Dingell won more than two dozen elections during his career, at first representing a Detroit district but eventually shifting because of redistricting to various southeastern Michigan communities. He became the longest-serving member of Congress on June 7, 2013, when he surpassed the former record holder, the late West Virginia Sen. Robert Byrd.
“The length of time is really quite unimportant,” Dingell told the AP in an interview in 2009. “It’s what I have done with that time.”
Dingell, at age 87, announced in early 2014 that he would not run for a 30th full term because he could not have lived up to his own standards. Continuing the family tradition, his wife, Debbie, successfully ran for her husband’s seat in 2014.

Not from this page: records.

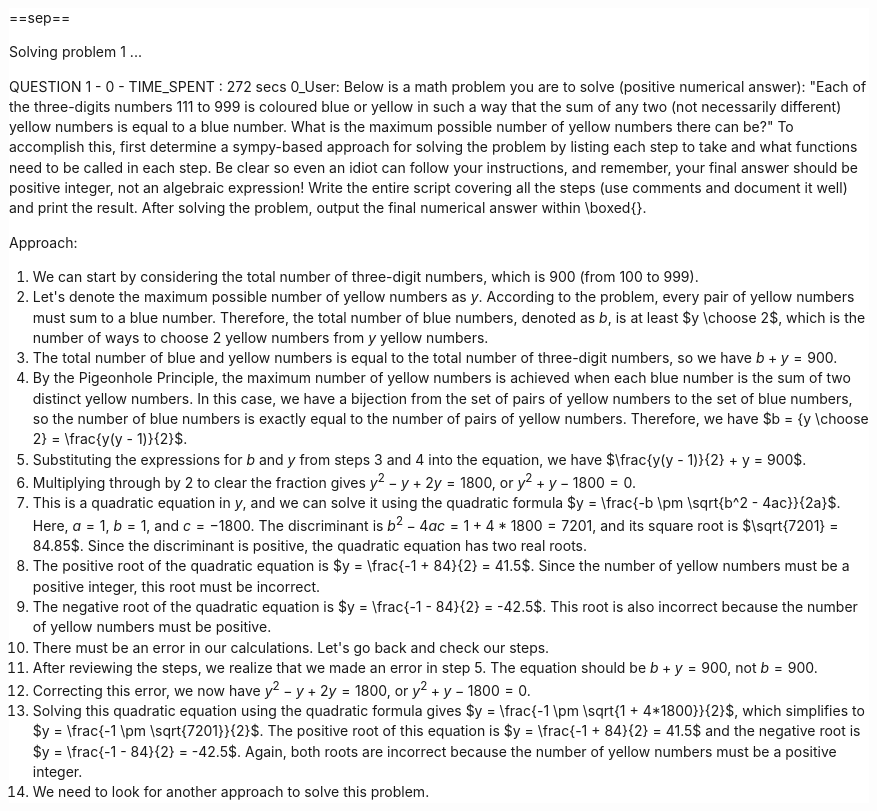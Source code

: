 ==sep==

Solving problem 1 ...



QUESTION 1 - 0 - TIME_SPENT : 272 secs
0_User: Below is a math problem you are to solve (positive numerical answer):
"Each of the three-digits numbers $111$ to $999$ is coloured blue or yellow in such a way that the sum of any two (not necessarily different) yellow numbers is equal to a blue number. What is the maximum possible number of yellow numbers there can be?"
To accomplish this, first determine a sympy-based approach for solving the problem by listing each step to take and what functions need to be called in each step. Be clear so even an idiot can follow your instructions, and remember, your final answer should be positive integer, not an algebraic expression!
Write the entire script covering all the steps (use comments and document it well) and print the result. After solving the problem, output the final numerical answer within \boxed{}.

Approach:



1. We can start by considering the total number of three-digit numbers, which is 900 (from 100 to 999).
2. Let's denote the maximum possible number of yellow numbers as $y$. According to the problem, every pair of yellow numbers must sum to a blue number. Therefore, the total number of blue numbers, denoted as $b$, is at least $y \choose 2$, which is the number of ways to choose 2 yellow numbers from $y$ yellow numbers.
3. The total number of blue and yellow numbers is equal to the total number of three-digit numbers, so we have $b + y = 900$.
4. By the Pigeonhole Principle, the maximum number of yellow numbers is achieved when each blue number is the sum of two distinct yellow numbers. In this case, we have a bijection from the set of pairs of yellow numbers to the set of blue numbers, so the number of blue numbers is exactly equal to the number of pairs of yellow numbers. Therefore, we have $b = {y \choose 2} = \frac{y(y - 1)}{2}$.
5. Substituting the expressions for $b$ and $y$ from steps 3 and 4 into the equation, we have $\frac{y(y - 1)}{2} + y = 900$.
6. Multiplying through by 2 to clear the fraction gives $y^2 - y + 2y = 1800$, or $y^2 + y - 1800 = 0$.
7. This is a quadratic equation in $y$, and we can solve it using the quadratic formula $y = \frac{-b \pm \sqrt{b^2 - 4ac}}{2a}$. Here, $a = 1$, $b = 1$, and $c = -1800$. The discriminant is $b^2 - 4ac = 1 + 4*1800 = 7201$, and its square root is $\sqrt{7201} = 84.85$. Since the discriminant is positive, the quadratic equation has two real roots.
8. The positive root of the quadratic equation is $y = \frac{-1 + 84}{2} = 41.5$. Since the number of yellow numbers must be a positive integer, this root must be incorrect. 
9. The negative root of the quadratic equation is $y = \frac{-1 - 84}{2} = -42.5$. This root is also incorrect because the number of yellow numbers must be positive. 
10. There must be an error in our calculations. Let's go back and check our steps.
11. After reviewing the steps, we realize that we made an error in step 5. The equation should be $b + y = 900$, not $b = 900$. 
12. Correcting this error, we now have $y^2 - y + 2y = 1800$, or $y^2 + y - 1800 = 0$. 
13. Solving this quadratic equation using the quadratic formula gives $y = \frac{-1 \pm \sqrt{1 + 4*1800}}{2}$, which simplifies to $y = \frac{-1 \pm \sqrt{7201}}{2}$. The positive root of this equation is $y = \frac{-1 + 84}{2} = 41.5$ and the negative root is $y = \frac{-1 - 84}{2} = -42.5$. Again, both roots are incorrect because the number of yellow numbers must be a positive integer. 
14. We need to look for another approach to solve this problem.
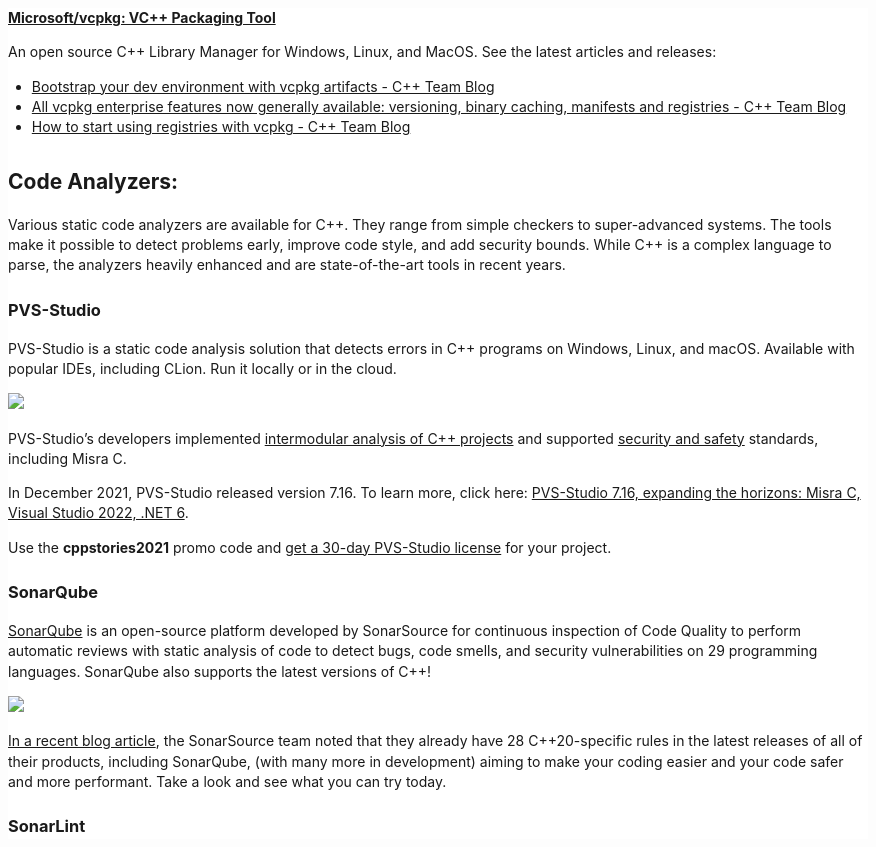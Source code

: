 [**Microsoft/vcpkg: VC++ Packaging Tool**](https://github.com/Microsoft/vcpkg)

An open source C++ Library Manager for Windows, Linux, and MacOS. See the latest articles and releases:

-   [Bootstrap your dev environment with vcpkg artifacts - C++ Team Blog](https://devblogs.microsoft.com/cppblog/vcpkg-artifacts/)
-   [All vcpkg enterprise features now generally available: versioning, binary caching, manifests and registries - C++ Team Blog](https://devblogs.microsoft.com/cppblog/all-vcpkg-enterprise-features-now-generally-available-versioning-binary-caching-manifests-and-registries/)
-   [How to start using registries with vcpkg - C++ Team Blog](https://devblogs.microsoft.com/cppblog/how-to-start-using-registries-with-vcpkg/)

## Code Analyzers:

Various static code analyzers are available for C++. They range from simple checkers to super-advanced systems. The tools make it possible to detect problems early, improve code style, and add security bounds. While C++ is a complex language to parse, the analyzers heavily enhanced and are state-of-the-art tools in recent years.

### PVS-Studio

PVS-Studio is a static code analysis solution that detects errors in C++ programs on Windows, Linux, and macOS. Available with popular IDEs, including CLion. Run it locally or in the cloud.

![](https://www.cppstories.com/2021/images/pvs.png)

PVS-Studio’s developers implemented [intermodular analysis of C++ projects](https://pvs-studio.com/intermodular_analysis_cpp) and supported [security and safety](https://pvs-studio.com/sast_solution) standards, including Misra C.

In December 2021, PVS-Studio released version 7.16. To learn more, click here: [PVS-Studio 7.16, expanding the horizons: Misra C, Visual Studio 2022, .NET 6](https://pvs-studio.com/7.16).

Use the **cppstories2021** promo code and [get a 30-day PVS-Studio license](https://pvs-studio.com/download) for your project.

### SonarQube

[SonarQube](https://www.sonarqube.org/features/multi-languages/cpp/?utm_medium=paid&utm_source=cppstories&utm_campaign=cpp&utm_content=eoynewsletter) is an open-source platform developed by SonarSource for continuous inspection of Code Quality to perform automatic reviews with static analysis of code to detect bugs, code smells, and security vulnerabilities on 29 programming languages. SonarQube also supports the latest versions of C++!

[![](https://www.cppstories.com/2021/images/sonarqube.png)](https://www.sonarqube.org/features/multi-languages/cpp/?utm_medium=paid&utm_source=cppstories&utm_campaign=cpp&utm_content=eoynewsletter)

[In a recent blog article](https://blog.sonarsource.com/modernizing-your-code-with-cpp20?utm_medium=paid&utm_source=cppstories&utm_campaign=cpp&utm_content=eoynewsletter), the SonarSource team noted that they already have 28 C++20-specific rules in the latest releases of all of their products, including SonarQube, (with many more in development) aiming to make your coding easier and your code safer and more performant. Take a look and see what you can try today.

### SonarLint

“I don’t want people to be sorry for me. … I don’t want to be going out feet-first, and I don’t want to do less than an adequate job,” said Dingell, who by that time was using a cane or motorized cart to get around the Capitol.
Dingell suffered a heart attack four years later, in September 2018 at age 92. He was hospitalized but was soon “cracking jokes as usual,” his wife said at the time.
An autobiography, “The Dean: The Best Seat in the House,” was written with David Bender and published in December. Forewords were written by former President George H.W. Bush, who died only a few days before its publication, and former Vice President Joe Biden.
Dingell had more than 250,000 followers on Twitter, which was an outlet for the outspoken Democrat’s wry takes and quick wit. In January, he noted the negative 7-degree temperature in Hell, Michigan, and retweeted a tweet from the Detroit Free Press that said the “Detroit Lions are going to win the Super Bowl” now that Hell had frozen over.
Along with his wife, Dingell is survived by two daughters, two sons, one of whom served 15 years in the Michigan Legislature, and several grandchildren.